21. De rechtbank overweegt als volgt.
21.1.
De rechtbank verwijst allereerst naar de uitspraak van de Afdeling van 29 april 2015 [9] waarin is geoordeeld dat een belanghebbende die opkomt tegen een milieu-omgevingsvergunning zich kan beroepen op de voor zijn woning geldende geurnorm die weliswaar niet ter plaatse van zijn woning, maar wel ter plaatse van een woning van een derde, waar die norm eveneens geldt, wordt overschreden. Dat betekent dat, ook als de geurnormen ter plaatse van de woningen van eisers niet worden overschreden, zij zich toch op de geurnormen kunnen beroepen.
21.2.
Aan de vergunningverlening ligt het geurrapport van Peutz van 2 augustus 2019 ten grondslag over de geuraspecten ten gevolge van de gehele inrichting na de aangevraagde veranderingen. Dat rapport maakt ook onderdeel uit van de verleende veranderingsvergunning. In het geurrapport zijn de agrarische en industriële geurbronnen beschreven en is berekend wat de geurbelasting van die bronnen op de omliggende geurgevoelige locaties bedraagt.

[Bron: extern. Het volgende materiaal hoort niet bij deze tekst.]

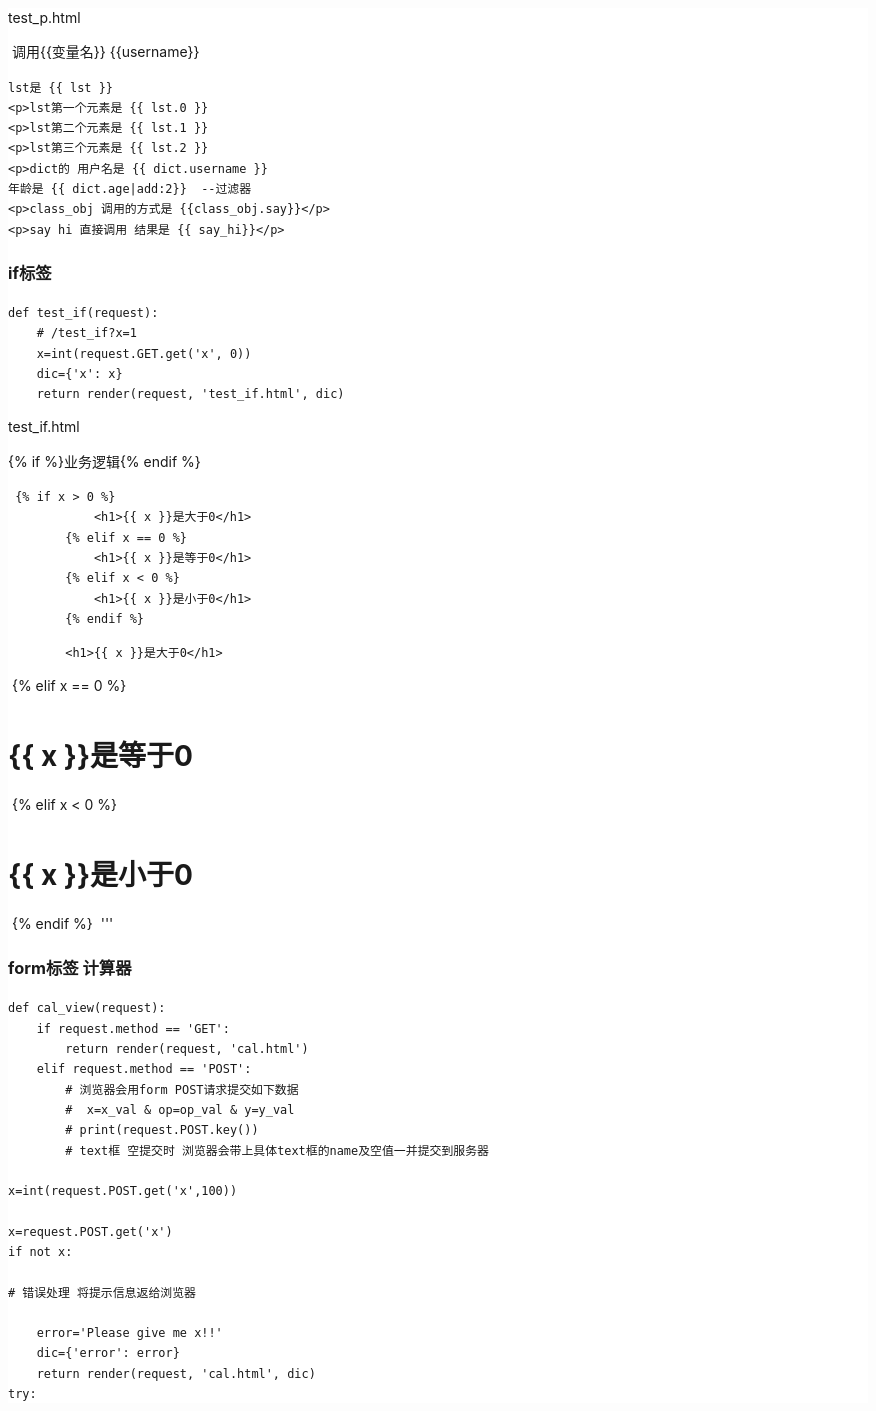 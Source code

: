 test_p.html

​	调用{{变量名}} {{username}}

    lst是 {{ lst }}
    <p>lst第一个元素是 {{ lst.0 }}
    <p>lst第二个元素是 {{ lst.1 }}
    <p>lst第三个元素是 {{ lst.2 }}
    <p>dict的 用户名是 {{ dict.username }} 
    年龄是 {{ dict.age|add:2}}  --过滤器
    <p>class_obj 调用的方式是 {{class_obj.say}}</p>
    <p>say hi 直接调用 结果是 {{ say_hi}}</p>  

### if标签

```
def test_if(request):
    # /test_if?x=1
    x=int(request.GET.get('x', 0))
    dic={'x': x}
    return render(request, 'test_if.html', dic)
```

test_if.html

{% if %}业务逻辑{% endif %}

```
 {% if x > 0 %}
            <h1>{{ x }}是大于0</h1>
        {% elif x == 0 %}
            <h1>{{ x }}是等于0</h1>
        {% elif x < 0 %}
            <h1>{{ x }}是小于0</h1>
        {% endif %}
```

            <h1>{{ x }}是大于0</h1>
​        {% elif x == 0 %}
​            <h1>{{ x }}是等于0</h1>
​        {% elif x < 0 %}
​            <h1>{{ x }}是小于0</h1>
​        {% endif %}
​    '''

### form标签 计算器 
```
def cal_view(request):
    if request.method == 'GET':
        return render(request, 'cal.html')
    elif request.method == 'POST':
        # 浏览器会用form POST请求提交如下数据
        #  x=x_val & op=op_val & y=y_val
        # print(request.POST.key())
        # text框 空提交时 浏览器会带上具体text框的name及空值一并提交到服务器

x=int(request.POST.get('x',100))

x=request.POST.get('x')
if not x:

# 错误处理 将提示信息返给浏览器

​    error='Please give me x!!'
​    dic={'error': error}
​    return render(request, 'cal.html', dic)
try:
```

Berekend is dat de geurbelasting als 98-percentiel als gevolg van de industriële bronnen op geen enkele rekenpositie hoger is dan 5 OUE/m³ en ook de piekgeurbelasting (99,9-percentiel) is nergens hoger dan 5 OUE/m³. De berekende waarden van de geurbelasting veehouderij voldoen bij omliggende woningen aan de maximale geurbelasting van 14 OUE/m³ uit artikel 3.1 van de Wet geurhinder en veehouderij en zijn lager dan de eerder vergunde situatie (waarin nog de 7.000 gespeende biggen waren opgenomen). Uit de verhouding van de agrarische en de industriële geuremissie blijkt dat de geur van de mestbe- en verwerking wegvalt tegen de emissie uit de stallen (met 16.896 vleesvarkens op basis van de revisievergunning uit 2012). Ter zitting heeft verweerder nog aangevuld dat de vastgestelde geurvrachten goed handhaafbaar zijn, te meer nu de inrichting is gelegen in een gebied met meerdere veehouderijen.
21.3.
De rechtbank stelt vast dat de te verwachten geurbelasting voor de vergunningverlening moest worden berekend omdat zowel de agrarische als de industriële geurbronnen niet of niet volledig operationeel waren. In een dergelijke situatie kan (nog) niet worden gemeten. Voor zover er geen kengetallen voorhanden waren heeft Peutz een inschatting gemaakt en is een worst case situatie in aanmerking genomen. Hoewel eisers hebben gepleit voor metingen in plaats van berekeningen, is de rechtbank van oordeel dat de wijze waarop de vergunning is voorbereid en de geurbelasting is berekend niet onzorgvuldig, onjuist of anderszins niet conludent is. Voor zover is aangevoerd dat het rapport van de Universiteit van Wageningen niet had mogen worden toegepast, stelt de rechtbank vast dat Peutz uit dit rapport kengetallen heeft gebruikt en gemodificeerd en heeft toegelicht waarom en op welke wijze dit is gebeurd. De door Peutz gebruikte gegevens zien op een geuremissiekengetal van de dikke fractie van drijfmest, dat is omgerekend naar de voor vergunninghoudster relevante situatie. Niet is in te zien dat en waarom Peutz de uiteindelijke geurvracht van de inrichting van vergunninghoudster niet op deze gegevens, en op deze wijze bewerkt, had mogen baseren.
21.4.
Naar het oordeel van de rechtbank hebben eisers onvoldoende aannemelijk gemaakt dat het geurrapport van Peutz niet gevolgd had mogen worden bij het verlenen van de gevraagde vergunning. De geuite twijfels, ook in de door eisers overgelegde deskundige tegenrapporten, leiden de rechtbank niet tot de conclusie dat het geurrapport niet aan de besluitvorming ten grondslag had mogen worden gelegd. Of de berekeningen van Peutz en de daarbij gehanteerde uitgangspunten uiteindelijk voldoende realistisch en betrouwbaar zijn, en of vergunninghoudster zich aan de voorgeschreven geurvracht kan houden, moet in de (nabije) toekomst blijken uit controlemetingen. Vergunninghoudster zelf verwacht daaraan te kunnen voldoen (en heeft dan ook geen beroep ingesteld). Voor zover het gaat om de nu te beoordelen vergunningverlening is verweerder naar het oordeel van de rechtbank uitgegaan van een voldoende, en voldoende gemotiveerde, basis om de geurgevolgen van het in werking zijn van de inrichting voor het milieu te bepalen.
21.5.
In de voorschriften bij de bestreden vergunning is onder 1.17 tot en met 1.20, over het uitvoeren van emissiemetingen, geborgd dat vergunninghoudster zich aan de in de vergunning voorgeschreven geurvracht houdt.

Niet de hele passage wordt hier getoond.